From Erie Philharmonic Principal Tuba Ken Heinlein


Hello everyone! It’s my great privilege to contribute to the Erie Philharmonic blog writing a quick post about Berlioz’s Symphonie Fantastique, which is featured on our upcoming Symphonic Series concert on March 9th and 10th!

Symphonie Fantastique is novel for many reasons; it’s composition marked a complete departure from anything that had come before, and “turned up” the ideals of the Romantic revolution in music . The program behind the symphony is absolutely bonkers, and I’ll leave it to all of you to read your program booklets to find out all of the juiciest details – there are a few.

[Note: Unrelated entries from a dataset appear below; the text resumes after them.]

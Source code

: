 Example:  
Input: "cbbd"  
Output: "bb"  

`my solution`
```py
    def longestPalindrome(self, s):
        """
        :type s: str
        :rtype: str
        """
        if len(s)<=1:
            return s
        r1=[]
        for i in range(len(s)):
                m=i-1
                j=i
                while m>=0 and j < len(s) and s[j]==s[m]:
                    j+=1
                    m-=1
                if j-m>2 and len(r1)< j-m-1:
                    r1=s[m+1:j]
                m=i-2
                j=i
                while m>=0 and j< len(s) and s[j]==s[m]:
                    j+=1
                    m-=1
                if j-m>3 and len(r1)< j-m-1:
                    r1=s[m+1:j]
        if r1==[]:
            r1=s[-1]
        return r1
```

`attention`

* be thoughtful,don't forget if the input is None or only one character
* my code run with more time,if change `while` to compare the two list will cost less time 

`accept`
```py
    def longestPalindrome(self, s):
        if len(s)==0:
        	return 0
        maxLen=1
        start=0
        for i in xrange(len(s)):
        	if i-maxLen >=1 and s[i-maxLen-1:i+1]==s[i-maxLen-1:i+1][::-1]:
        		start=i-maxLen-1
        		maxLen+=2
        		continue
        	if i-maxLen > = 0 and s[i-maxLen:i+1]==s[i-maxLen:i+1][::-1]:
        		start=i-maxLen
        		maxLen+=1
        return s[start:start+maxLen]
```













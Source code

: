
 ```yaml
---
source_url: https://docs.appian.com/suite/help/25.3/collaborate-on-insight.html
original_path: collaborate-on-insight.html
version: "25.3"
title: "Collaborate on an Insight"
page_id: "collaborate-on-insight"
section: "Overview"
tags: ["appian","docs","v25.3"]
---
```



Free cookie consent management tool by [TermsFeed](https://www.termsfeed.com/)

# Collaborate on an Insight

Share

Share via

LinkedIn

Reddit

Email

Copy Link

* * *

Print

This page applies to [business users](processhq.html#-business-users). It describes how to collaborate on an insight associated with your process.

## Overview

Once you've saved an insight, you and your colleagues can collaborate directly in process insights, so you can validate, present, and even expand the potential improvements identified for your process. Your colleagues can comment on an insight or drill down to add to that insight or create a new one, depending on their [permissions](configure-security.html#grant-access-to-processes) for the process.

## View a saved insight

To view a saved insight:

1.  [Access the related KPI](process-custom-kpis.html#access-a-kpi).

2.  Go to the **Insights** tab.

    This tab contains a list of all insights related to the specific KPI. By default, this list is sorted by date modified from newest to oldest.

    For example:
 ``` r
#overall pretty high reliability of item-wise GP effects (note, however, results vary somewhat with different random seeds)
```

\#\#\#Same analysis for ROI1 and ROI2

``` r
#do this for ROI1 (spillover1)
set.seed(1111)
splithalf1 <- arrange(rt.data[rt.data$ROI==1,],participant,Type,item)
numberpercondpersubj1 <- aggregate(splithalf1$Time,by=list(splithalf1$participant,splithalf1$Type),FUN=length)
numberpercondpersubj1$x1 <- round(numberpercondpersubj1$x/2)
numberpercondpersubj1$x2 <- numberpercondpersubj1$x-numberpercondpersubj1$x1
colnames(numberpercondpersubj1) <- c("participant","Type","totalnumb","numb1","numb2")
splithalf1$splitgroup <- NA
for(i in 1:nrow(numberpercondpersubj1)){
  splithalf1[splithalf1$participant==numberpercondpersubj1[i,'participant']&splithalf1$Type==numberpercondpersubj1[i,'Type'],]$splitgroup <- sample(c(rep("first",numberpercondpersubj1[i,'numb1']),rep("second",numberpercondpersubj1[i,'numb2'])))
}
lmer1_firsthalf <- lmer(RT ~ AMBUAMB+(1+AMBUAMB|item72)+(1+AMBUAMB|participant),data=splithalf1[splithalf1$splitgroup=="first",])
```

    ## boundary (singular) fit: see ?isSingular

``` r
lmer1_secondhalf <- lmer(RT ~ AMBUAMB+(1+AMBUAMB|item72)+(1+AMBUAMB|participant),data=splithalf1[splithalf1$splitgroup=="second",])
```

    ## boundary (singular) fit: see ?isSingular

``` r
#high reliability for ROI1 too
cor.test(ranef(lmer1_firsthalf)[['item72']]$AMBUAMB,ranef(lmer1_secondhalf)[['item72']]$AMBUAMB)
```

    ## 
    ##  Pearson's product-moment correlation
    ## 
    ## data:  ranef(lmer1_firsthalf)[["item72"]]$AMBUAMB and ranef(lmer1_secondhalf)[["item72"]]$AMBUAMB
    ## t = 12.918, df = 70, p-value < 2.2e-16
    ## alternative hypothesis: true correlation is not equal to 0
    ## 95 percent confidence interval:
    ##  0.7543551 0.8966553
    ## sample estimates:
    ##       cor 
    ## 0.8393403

What I wanted to write about was more about Berlioz as he promoted performances of this, his first symphony. Unlike with modern orchestras, where pieces are published and then purchased by any number of groups, Berlioz himself kept the piece with him and traveled around to rehearse and perform with the orchestra (in whatever form it existed) in each town he traveled to. As such, he carried multiple orchestrations of the same piece in order to accommodate the instruments and players that were and were not present in each different town as he traveled. The version of Symphonie Fantastique that survives today is some amalgamation of these different versions.

In one of these arrangements, Berlioz called for two ophicleides. An ophicleide is an instrument made out of metal, like a modern brass instrument; it also has a mouthpiece that you buzz into. Rather than valves, however, it had keys, and it was wrapped something like a bassoon. It was part of a family of instruments known as keyed bugles. Today, these instruments are no longer played outside of historical performance groups.

Soon after Berlioz wrote this piece, the valve was patented in Vienna (by Wieprecht in 1835, actually) and modern brass instruments began to take shape. One of these brand new, modern instruments was the tuba, which is still the most modern instrument in the orchestra.

So why this whole story? Because Berlioz himself, when he first heard the tuba, said that all of his ophicleide parts should be played on tuba going forward. Even if that (possibly apocryphal) story isn’t true, tubas were already starting to phase out and replace the ophicleide anyway (we still play all of the ophicleide parts in Mendelssohn, for example, to this very day). Why is this important? Because the surviving score for Symphonie Fantastique includes parts for two ophicleides: one in C, and one in Bb, so that each might compensate for the tuning deficiencies of the other. The result of all of this?

There are two tuba parts in Symphonie Fantastique. TWO. TUBAS. (click video to see both instruments in action!)

Young tuba players like myself often grow up playing in bands, and we get used to playing in an entire section of tubas. When we move to orchestras, however, we sit principal and solo – there is just very little need for more than one tuba, and many pieces have no tuba parts at all. Every so often, however, a piece like this comes along, and I have the great honor of asking another tuba player to come join me on stage.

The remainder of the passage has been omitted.